Is it 'foo', 'bar', 'std::move', or the copy constructor of 'Foo'?


================
Comment at: clang/include/clang/StaticAnalyzer/Core/BugReporter/BugReporter.h:126-135
+  /// Get the declaration containing the uniqueing location.
+  virtual const Decl *getUniqueingDecl() const {
+    return DeclWithIssue;
+  }
+
+  /// Return the canonical declaration, be it a method or class, where
+  /// this issue semantically occurred.
----------------
NoQ wrote:
> gribozavr wrote:
> > I don't think `getUniqueingDecl()` and `getDeclWithIssue()` make sense for most ClangTidy checkers.
> `getDeclWithIssue()` corresponds to the "Function/Method" column we have in our scan-build index page:
> 
> {F9881207}
> 
> This column is not super important but probably kinda nice to have. I don't mind leaving it empty for clang-tidy checks, or possibly auto-detect it post factum when possible (e.g., find the smallest decl in which the warning location is contained).
> 
> `getUniqueingDecl()` is, as far as i understand, only currently used by the issue hash mechanism which governs deduplication across translation units (e.g., we emit a warning against the same header in multiple translation units - it's vital for the static analyzer because it's not uncommon for an execution path that starts in the main file to end in a header). And even then, it's only present in plist output. I'm not convinced it's useful at all. It's likely that we can remove it.
> 
> Also clang-tidy checks wouldn't need to specify their `UniqueingDecl` manually as it silently defaults to their `DeclWithIssue`.
> 
> So basically we have these two methods on the base class for bureaucratic reasons: our existing algorithms handle all kinds of warnings uniformly based on these computed properties of bug reports. I think we should be perfectly fine if some kinds of bug reports return null from them, indicating that "this property doesn't make sense for them". We could instead reinvent protocols on top of our custom RTTI ("does this warning conform to `Uniqueable`? if so, i'll try to unique it"), but i don't think it's worth the complexity.
> `getDeclWithIssue()` corresponds to the "Function/Method" column we have in our scan-build index page:

Judging from the screenshot, that column seems to play a function of a human-readable summary of the warning location. Is that correct?

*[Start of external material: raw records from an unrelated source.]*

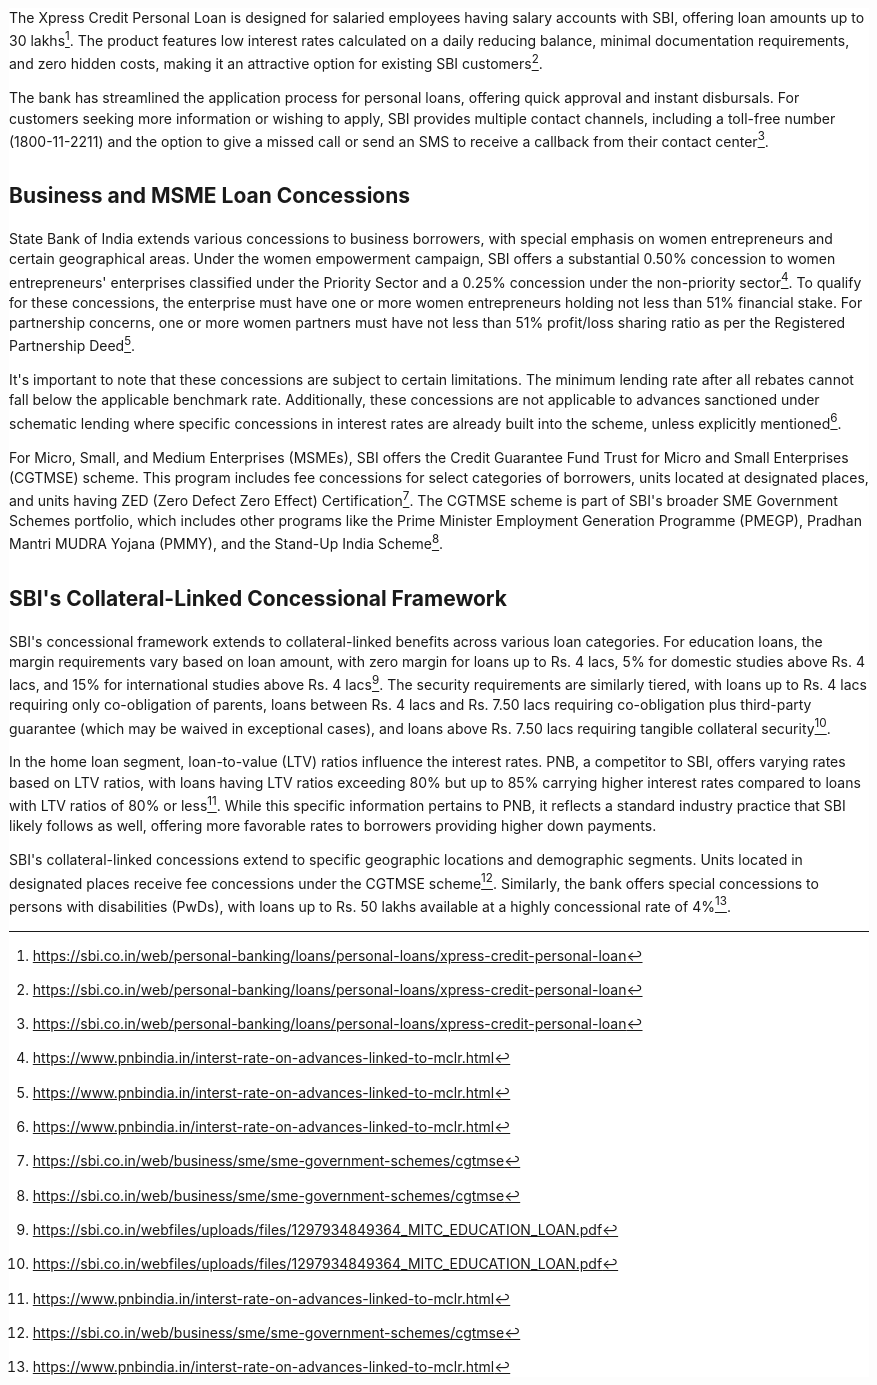 The Xpress Credit Personal Loan is designed for salaried employees having salary accounts with SBI, offering loan amounts up to 30 lakhs[^10]. The product features low interest rates calculated on a daily reducing balance, minimal documentation requirements, and zero hidden costs, making it an attractive option for existing SBI customers[^10].

The bank has streamlined the application process for personal loans, offering quick approval and instant disbursals. For customers seeking more information or wishing to apply, SBI provides multiple contact channels, including a toll-free number (1800-11-2211) and the option to give a missed call or send an SMS to receive a callback from their contact center[^10].

## Business and MSME Loan Concessions

State Bank of India extends various concessions to business borrowers, with special emphasis on women entrepreneurs and certain geographical areas. Under the women empowerment campaign, SBI offers a substantial 0.50% concession to women entrepreneurs' enterprises classified under the Priority Sector and a 0.25% concession under the non-priority sector[^8]. To qualify for these concessions, the enterprise must have one or more women entrepreneurs holding not less than 51% financial stake. For partnership concerns, one or more women partners must have not less than 51% profit/loss sharing ratio as per the Registered Partnership Deed[^8].

It's important to note that these concessions are subject to certain limitations. The minimum lending rate after all rebates cannot fall below the applicable benchmark rate. Additionally, these concessions are not applicable to advances sanctioned under schematic lending where specific concessions in interest rates are already built into the scheme, unless explicitly mentioned[^8].

For Micro, Small, and Medium Enterprises (MSMEs), SBI offers the Credit Guarantee Fund Trust for Micro and Small Enterprises (CGTMSE) scheme. This program includes fee concessions for select categories of borrowers, units located at designated places, and units having ZED (Zero Defect Zero Effect) Certification[^9]. The CGTMSE scheme is part of SBI's broader SME Government Schemes portfolio, which includes other programs like the Prime Minister Employment Generation Programme (PMEGP), Pradhan Mantri MUDRA Yojana (PMMY), and the Stand-Up India Scheme[^9].

## SBI's Collateral-Linked Concessional Framework

SBI's concessional framework extends to collateral-linked benefits across various loan categories. For education loans, the margin requirements vary based on loan amount, with zero margin for loans up to Rs. 4 lacs, 5% for domestic studies above Rs. 4 lacs, and 15% for international studies above Rs. 4 lacs[^4]. The security requirements are similarly tiered, with loans up to Rs. 4 lacs requiring only co-obligation of parents, loans between Rs. 4 lacs and Rs. 7.50 lacs requiring co-obligation plus third-party guarantee (which may be waived in exceptional cases), and loans above Rs. 7.50 lacs requiring tangible collateral security[^4].

In the home loan segment, loan-to-value (LTV) ratios influence the interest rates. PNB, a competitor to SBI, offers varying rates based on LTV ratios, with loans having LTV ratios exceeding 80% but up to 85% carrying higher interest rates compared to loans with LTV ratios of 80% or less[^8]. While this specific information pertains to PNB, it reflects a standard industry practice that SBI likely follows as well, offering more favorable rates to borrowers providing higher down payments.

SBI's collateral-linked concessions extend to specific geographic locations and demographic segments. Units located in designated places receive fee concessions under the CGTMSE scheme[^9]. Similarly, the bank offers special concessions to persons with disabilities (PwDs), with loans up to Rs. 50 lakhs available at a highly concessional rate of 4%[^8].


[^1]: https://www.bankbazaar.com/sbi-education-loan.html
[^2]: https://sbi.co.in/web/business/loans-to-business-correspondents
[^3]: https://onlineapply.sbi.co.in/personal-banking/home-faq
[^4]: https://sbi.co.in/webfiles/uploads/files/1297934849364_MITC_EDUCATION_LOAN.pdf
[^5]: https://sbi.co.in/web/personal-banking/loans/auto-loans/green-car-loan
[^6]: https://homeloans.sbi/downloads/HL_festive_offer.pdf
[^7]: https://cleartax.in/s/sbi-home-loan-interest-rates
[^8]: https://www.pnbindia.in/interst-rate-on-advances-linked-to-mclr.html
[^9]: https://sbi.co.in/web/business/sme/sme-government-schemes/cgtmse
[^10]: https://sbi.co.in/web/personal-banking/loans/personal-loans/xpress-credit-personal-loan
[^11]: https://www.sbirealty.in/sbi-home-loan
[^12]: https://sbi.co.in/web/business/information/interest-rates-perquisite-calculation
[^13]: https://sbi.co.in/web/personal-banking/loans/personal-loans
[^14]: https://sbi.co.in/web/interest-rates/interest-rates/loan-schemes-interest-rates/auto-loans
[^15]: https://homeloans.sbi/products/view/regular-home-loan
[^16]: https://sbi.co.in/web/interest-rates/interest-rates/processing-fees
[^17]: https://sbi.co.in/web/interest-rates/interest-rates/loan-schemes-interest-rates/home-loans-interest-rates-current
[^18]: https://sbi.co.in/web/agri-rural/agriculture-banking/allied-activities/agri-enterprise-loan
[^19]: https://homeloans.sbi/products/view/tribal-plus
[^20]: https://sbi.co.in/web/interest-rates/interest-rates/loan-schemes-interest-rates/education-loan-scheme
[^21]: https://incometaxindia.gov.in/Pages/tools/concessional-or-interest-free-loan.aspx
[^22]: https://sbi.co.in/web/business/sme/sme-loans/surya-shakti-solar-finance
[^23]: https://sbi.co.in/documents/17836/3726866/ESG+Financing+Framework+2023.pdf/ab4d507d-c354-d4d0-b2e5-3cbbe1f75e0a?t=1674120824966
[^24]: https://sbi.co.in/web/interest-rates/interest-rates/loan-schemes-interest-rates/personal-loans-schemes
[^25]: https://sbi.co.in/web/wealth-management/wealth-savings-current-account
[^26]: https://homeloans.sbi/downloads/New-Concessional-Offer-on-Interest-Rate-and-Fees-from-01.03.2021-to-31.03.2021.pdf
[^27]: https://sbi.co.in/web/agri-rural/agriculture-banking/micro-credit/shg-bank-credit-linkage
[^28]: https://sbi.co.in/documents/16012/396762/151024-Facilities+for+Senior+Citizens+updated+August+2024.pdf
[^29]: https://sbi.co.in/documents/16012/22770835/280223-Advances+related+Service+Charges+w.e.f+01.04.2023.pdf/b5304f07-22eb-9c62-545a-38bdac684283?t=1677567792086
[^30]: https://sbi.co.in/web/personal-banking/loans/auto-loans/sbi-new-car-loan-scheme
[^31]: https://sbi.co.in/web/personal-banking/loans/education-loans/csis-scheme
[^32]: https://sbi.co.in/documents/16012/76857/Dr+Ambedkar+Scheme+-+For+website+-+10.04.2018.pdf
[^33]: https://sbi.co.in/documents/16012/74139/10062022_Xpress+Credit+Loan+Application+ammended+on+09102018.pdf/59ac11a5-588a-da3c-f320-1e24ff653a22?t=1654862288673
[^34]: https://sbi.co.in/documents/17826/35696/080823-SR+FY+22-23+audited+version.pdf
[^35]: https://sbi.co.in/webfiles/uploads/files/1317730194453_HOME_LOANS_APPLICATION_FORM.pdf
[^36]: https://sbi.co.in/documents/136/1364568/Hive+Booklet_7March_2022.pdf/0eed7249-55af-e685-1005-4dec3522839f?t=1648706426463
[^37]: https://sbi.co.in/web/business/sme/current-accounts/silver-current-account
[^38]: https://economictimes.com/wealth/borrow/sbi-home-loan-concession-offer-extended-to-this-date/articleshow/106504574.cms
[^39]: https://economictimes.com/wealth/tax/no-tax-exemption-on-concessional-or-interest-free-loan-from-the-employer-not-even-for-bank-employees-says-sc/articleshow/110290512.cms
[^40]: https://www.linkedin.com/posts/neelanjit-das_no-tax-exemption-on-concessional-or-interest-activity-7198589757667352576-c1M7
[^41]: https://www.bankbazaar.com/sbi-home-loan.html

Should we determine it automatically from `getLocation()`? Is there a use case for `getDeclWithIssue()` be different from the function/class that `getLocation()` is pointing into?

> (e.g., find the smallest decl in which the warning location is contained).

Oh you are saying the same thing. Why not have it always be auto-detected? Is there a use case for manual curation?

> `getUniqueingDecl()` [...] I'm not convinced it's useful at all. It's likely that we can remove it.

I agree about eliminating it -- actually, replacing it with comparing source locations. In our experience running ClangTidy, uniquing bug reports based on source locations works quite well. Can you give it a go in a separate patch that we can land ahead of time? I see there are only 4 callers of the BugReport constructor that accepts the location.

Also the doc comment is somewhat contradictory. "declarations that ... contains ... the uniqueing location. This is not actively used for uniqueing..."


================
Comment at: clang/include/clang/StaticAnalyzer/Core/BugReporter/BugReporter.h:186
+  /// ranges.
+  void addRange(SourceRange R) {
+    assert((R.isValid() || Ranges.empty()) && "Invalid range can only be used "
----------------
NoQ wrote:
> gribozavr wrote:
> > Ranges should be associated with a message.
> Mmm, what do you mean?
> 
> Currently these ranges are attached to the warning message, path note messages can't have ranges, and extra path-insensitive notes can have a separate set of ranges attached to them by passing them through `addNote()`.
I see. What looks weird to me is that methods related to the warning itself are on `BugReport`, but notes and fixits are their own data structures. It creates an inconsistent API, and makes notes and fixits feel bolted on.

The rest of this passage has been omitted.